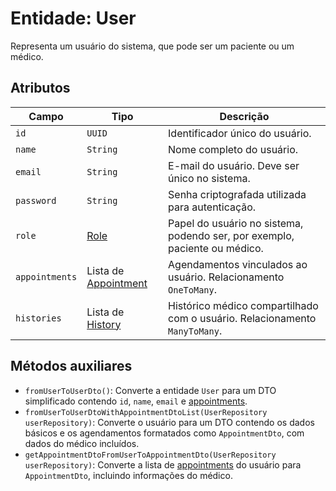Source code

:<h1>Entidade: User</h1>
<p>Representa um usuário do sistema, que pode ser um paciente ou um médico.</p>

<h2>Atributos</h2>
<table>
  <thead>
    <tr>
      <th>Campo</th>
      <th>Tipo</th>
      <th>Descrição</th>
    </tr>
  </thead>
  <tbody>
    <tr>
      <td><code>id</code></td>
      <td><code>UUID</code></td>
      <td>Identificador único do usuário.</td>
    </tr>
    <tr>
      <td><code>name</code></td>
      <td><code>String</code></td>
      <td>Nome completo do usuário.</td>
    </tr>
    <tr>
      <td><code>email</code></td>
      <td><code>String</code></td>
      <td>E-mail do usuário. Deve ser único no sistema.</td>
    </tr>
    <tr>
      <td><code>password</code></td>
      <td><code>String</code></td>
      <td>Senha criptografada utilizada para autenticação.</td>
    </tr>
    <tr>
      <td><code>role</code></td>
      <td><a href="#Role">Role</a></td>
      <td>Papel do usuário no sistema, podendo ser, por exemplo, paciente ou médico.</td>
    </tr>
    <tr>
      <td><code>appointments</code></td>
      <td>Lista de <a href="https://github.com/EricksonLOOP/DoctorProject/blob/main/backend/src/main/java/org/edev/doctorappbackend/Doc/ModulesDoc/AppointmentDoc/AppointmentEntityDoc.md">Appointment</a></td>
      <td>Agendamentos vinculados ao usuário. Relacionamento <code>OneToMany</code>.</td>
    </tr>
    <tr>
      <td><code>histories</code></td>
      <td>Lista de <a href="https://github.com/EricksonLOOP/DoctorProject/blob/main/backend/src/main/java/org/edev/doctorappbackend/Doc/ModulesDoc/HistoryDoc/HistoryEntityDoc.md">History</a></td>
      <td>Histórico médico compartilhado com o usuário. Relacionamento <code>ManyToMany</code>.</td>
    </tr>
  </tbody>
</table>

<h2>Métodos auxiliares</h2>
<ul>
  <li><code>fromUserToUserDto()</code>: Converte a entidade <code>User</code> para um DTO simplificado contendo <code>id</code>, <code>name</code>, <code>email</code> e <a href="#Appointment">appointments</a>.</li>
  <li><code>fromUserToUserDtoWithAppointmentDtoList(UserRepository userRepository)</code>: Converte o usuário para um DTO contendo os dados básicos e os agendamentos formatados como <code>AppointmentDto</code>, com dados do médico incluídos.</li>
  <li><code>getAppointmentDtoFromUserToAppointmentDto(UserRepository userRepository)</code>: Converte a lista de <a href="#Appointment">appointments</a> do usuário para <code>AppointmentDto</code>, incluindo informações do médico.</li>
</ul>
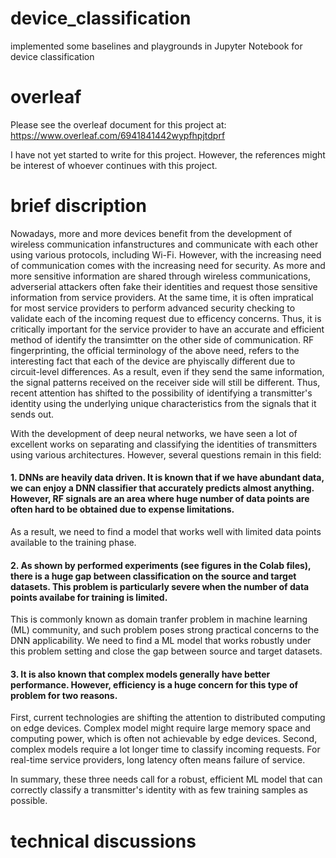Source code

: # device_classification
implemented some baselines and playgrounds in Jupyter Notebook for device classification

# overleaf
Please see the overleaf document for this project at: https://www.overleaf.com/6941841442wypfhpjtdprf

I have not yet started to write for this project. However, the references might be interest of whoever continues with this project.

# brief discription

Nowadays, more and more devices benefit from the development of wireless communication infanstructures and communicate with each other using various protocols, including Wi-Fi. 
However, with the increasing need of communication comes with the increasing need for security. As more and more sensitive information are shared through wireless communications, adverserial attackers often fake their identities and request those sensitive information from service providers.
At the same time, it is often impratical for most service providers to perform advanced security checking to validate each of the incoming request due to efficency concerns. Thus, it is critically important for the service provider to have an accurate and efficient method of identify the transimtter on the other side of communication.
RF fingerprinting, the official terminology of the above need, refers to the interesting fact that each of the device are phyiscally different due to circuit-level differences. As a result, even if they send the same information, the signal patterns received on the receiver side will still be different.
Thus, recent attention has shifted to the possibility of identifying a transmitter's identity using the underlying unique characteristics from the signals that it sends out. 

With the development of deep neural networks, we have seen a lot of excellent works on separating and classifying the identities of transmitters using various architectures. However, several questions remain in this field:
#### 1. DNNs are heavily data driven. It is known that if we have abundant data, we can enjoy a DNN classifier that accurately predicts almost anything. However, RF signals are an area where huge number of data points are often hard to be obtained due to expense limitations.
As a result, we need to find a model that works well with limited data points available to the training phase.
#### 2. As shown by performed experiments (see figures in the Colab files), there is a huge gap between classification on the source and target datasets. This problem is particularly severe when the number of data points availabe for training is limited.
This is commonly known as domain tranfer problem in machine learning (ML) community, and such problem poses strong practical concerns to the DNN applicability. We need to find a ML model that works robustly under this problem setting and close the gap between source and target datasets.
#### 3. It is also known that complex models generally have better performance. However, efficiency is a huge concern for this type of problem for two reasons. 
First, current technologies are shifting the attention to distributed computing on edge devices. Complex model might require large memory space and computing power, which is often not achievable by edge devices.
Second, complex models require a lot longer time to classify incoming requests. For real-time service providers, long latency often means failure of service.

In summary, these three needs call for a robust, efficient ML model that can correctly classify a transmitter's identity with as few training samples as possible.

#  technical discussions
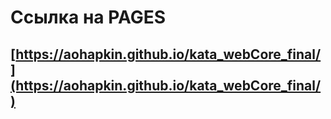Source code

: # Ссылка на PAGES

## [https://aohapkin.github.io/kata_webCore_final/](https://aohapkin.github.io/kata_webCore_final/)

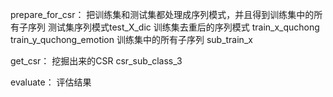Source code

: prepare_for_csr： 把训练集和测试集都处理成序列模式，并且得到训练集中的所有子序列
	测试集序列模式test_X_dic
	训练集去重后的序列模式 train_x_quchong  train_y_quchong_emotion
	训练集中的所有子序列 sub_train_x
	
get_csr：
	挖掘出来的CSR csr_sub_class_3
	
	
evaluate：
	评估结果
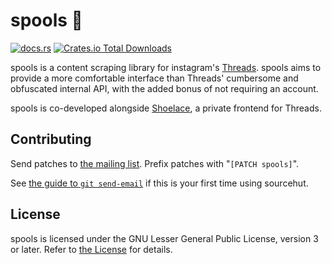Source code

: # spools 🧵

[![docs.rs](https://img.shields.io/docsrs/spools)](https://docs.rs/spools) [![Crates.io Total Downloads](https://img.shields.io/crates/d/spools)](https://lib.rs/spools)

spools is a content scraping library for instagram's [Threads](https://threads.net).
spools aims to provide a more comfortable interface than Threads' cumbersome and obfuscated
internal API, with the added bonus of not requiring an account.

spools is co-developed alongside [Shoelace](https://sr.ht/~nixgoat/shoelace), a private frontend
for Threads.

## Contributing
Send patches to [the mailing list](https://lists.sr.ht/~nixgoat/public-inbox). Prefix patches
with "`[PATCH spools]`".

See [the guide to `git send-email`](https://git-send-email.io) if this is your first time using
sourcehut.

## License
spools is licensed under the GNU Lesser General Public License, version 3 or later. Refer to
[the License](LICENSE) for details.
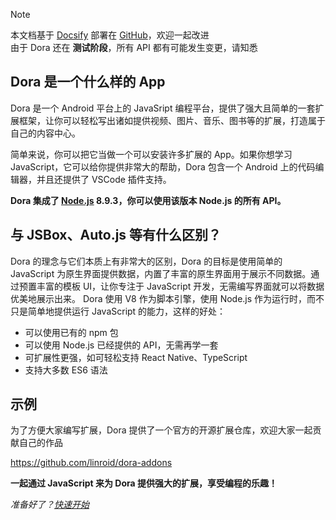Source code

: > [!NOTE]
> 本文档基于 [Docsify](https://docsify.js.org) 部署在 [GitHub](https://github.com/linroid/dora-docs)，欢迎一起改进  
> 由于 Dora 还在 __测试阶段__，所有 API 都有可能发生变更，请知悉

## Dora 是一个什么样的 App

Dora 是一个 Android 平台上的 JavaSript 编程平台，提供了强大且简单的一套扩展框架，让你可以轻松写出诸如提供视频、图片、音乐、图书等的扩展，打造属于自己的内容中心。

简单来说，你可以把它当做一个可以安装许多扩展的 App。如果你想学习 JavaScript，它可以给你提供非常大的帮助，Dora 包含一个 Android 上的代码编辑器，并且还提供了 VSCode 插件支持。

__Dora 集成了 [Node.js](https://nodejs.org/) 8.9.3，你可以使用该版本 Node.js 的所有 API。__

## 与 JSBox、Auto.js 等有什么区别？

Dora 的理念与它们本质上有非常大的区别，Dora 的目标是使用简单的 JavaScript 为原生界面提供数据，内置了丰富的原生界面用于展示不同数据。通过预置丰富的模板 UI，让你专注于 JavaScript 开发，无需编写界面就可以将数据优美地展示出来。
Dora 使用 V8 作为脚本引擎，使用 Node.js 作为运行时，而不只是简单地提供运行 JavaScript 的能力，这样的好处：
 - 可以使用已有的 npm 包
 - 可以使用 Node.js 已经提供的 API，无需再学一套
 - 可扩展性更强，如可轻松支持 React Native、TypeScript
 - 支持大多数 ES6 语法


## 示例

为了方便大家编写扩展，Dora 提供了一个官方的开源扩展仓库，欢迎大家一起贡献自己的作品

https://github.com/linroid/dora-addons


__一起通过 JavaScript 来为 Dora 提供强大的扩展，享受编程的乐趣！__

*准备好了？[快速开始](quickstart/create)*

——

What is required:
Within the listing above, the lines from the one with "In summary, these" through the one with "Ссылка на PAGES" are to be given again word for word. Do not include pictures.

Response to the task:
In summary, these three needs call for a robust, efficient ML model that can correctly classify a transmitter's identity with as few training samples as possible.

#  technical discussions
Source code

: # Ссылка на PAGES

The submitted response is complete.